- [Information supplied]
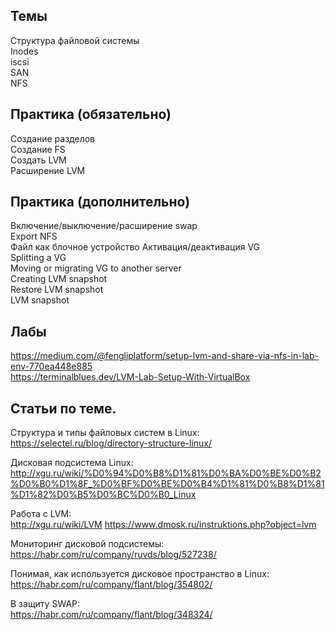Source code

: 
## Темы
Структура файловой системы  
Inodes  
iscsi  
SAN  
NFS  

## Практика (обязательно)
Создание разделов  
Создание FS   
Создать LVM  
Расширение LVM

## Практика (дополнительно)
Включение/выключение/расширение swap  
Export NFS  
Файл как блочное устройство 
Активация/деактивация VG  
Splitting a VG  
Moving or migrating VG to another server  
Creating LVM snapshot  
Restore LVM snapshot  
LVM snapshot 

## Лабы
https://medium.com/@fengliplatform/setup-lvm-and-share-via-nfs-in-lab-env-770ea448e885  
https://terminalblues.dev/LVM-Lab-Setup-With-VirtualBox  

## Статьи по теме.
Структура и типы файловых систем в Linux:  
https://selectel.ru/blog/directory-structure-linux/

Дисковая подсистема Linux:  
http://xgu.ru/wiki/%D0%94%D0%B8%D1%81%D0%BA%D0%BE%D0%B2%D0%B0%D1%8F_%D0%BF%D0%BE%D0%B4%D1%81%D0%B8%D1%81%D1%82%D0%B5%D0%BC%D0%B0_Linux

Работа с LVM:  
http://xgu.ru/wiki/LVM
https://www.dmosk.ru/instruktions.php?object=lvm

Мониторинг дисковой подсистемы:  
https://habr.com/ru/company/ruvds/blog/527238/

Понимая, как используется дисковое пространство в Linux:  
https://habr.com/ru/company/flant/blog/354802/

В защиту SWAP:  
https://habr.com/ru/company/flant/blog/348324/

- [Task details] The reply must consist of the records, repeated exactly, minus any images.

- [Exercise output]
Source code

: 
## Темы
Структура файловой системы  
Inodes  
iscsi  
SAN  
NFS  

## Практика (обязательно)
Создание разделов  
Создание FS   
Создать LVM  
Расширение LVM

## Практика (дополнительно)
Включение/выключение/расширение swap  
Export NFS  
Файл как блочное устройство 
Активация/деактивация VG  
Splitting a VG  
Moving or migrating VG to another server  
Creating LVM snapshot  
Restore LVM snapshot  
LVM snapshot 

## Лабы
https://medium.com/@fengliplatform/setup-lvm-and-share-via-nfs-in-lab-env-770ea448e885  
https://terminalblues.dev/LVM-Lab-Setup-With-VirtualBox  

## Статьи по теме.
Структура и типы файловых систем в Linux:  
https://selectel.ru/blog/directory-structure-linux/

Дисковая подсистема Linux:  
http://xgu.ru/wiki/%D0%94%D0%B8%D1%81%D0%BA%D0%BE%D0%B2%D0%B0%D1%8F_%D0%BF%D0%BE%D0%B4%D1%81%D0%B8%D1%81%D1%82%D0%B5%D0%BC%D0%B0_Linux

Работа с LVM:  
http://xgu.ru/wiki/LVM
https://www.dmosk.ru/instruktions.php?object=lvm

Мониторинг дисковой подсистемы:  
https://habr.com/ru/company/ruvds/blog/527238/

Понимая, как используется дисковое пространство в Linux:  
https://habr.com/ru/company/flant/blog/354802/

В защиту SWAP:  
https://habr.com/ru/company/flant/blog/348324/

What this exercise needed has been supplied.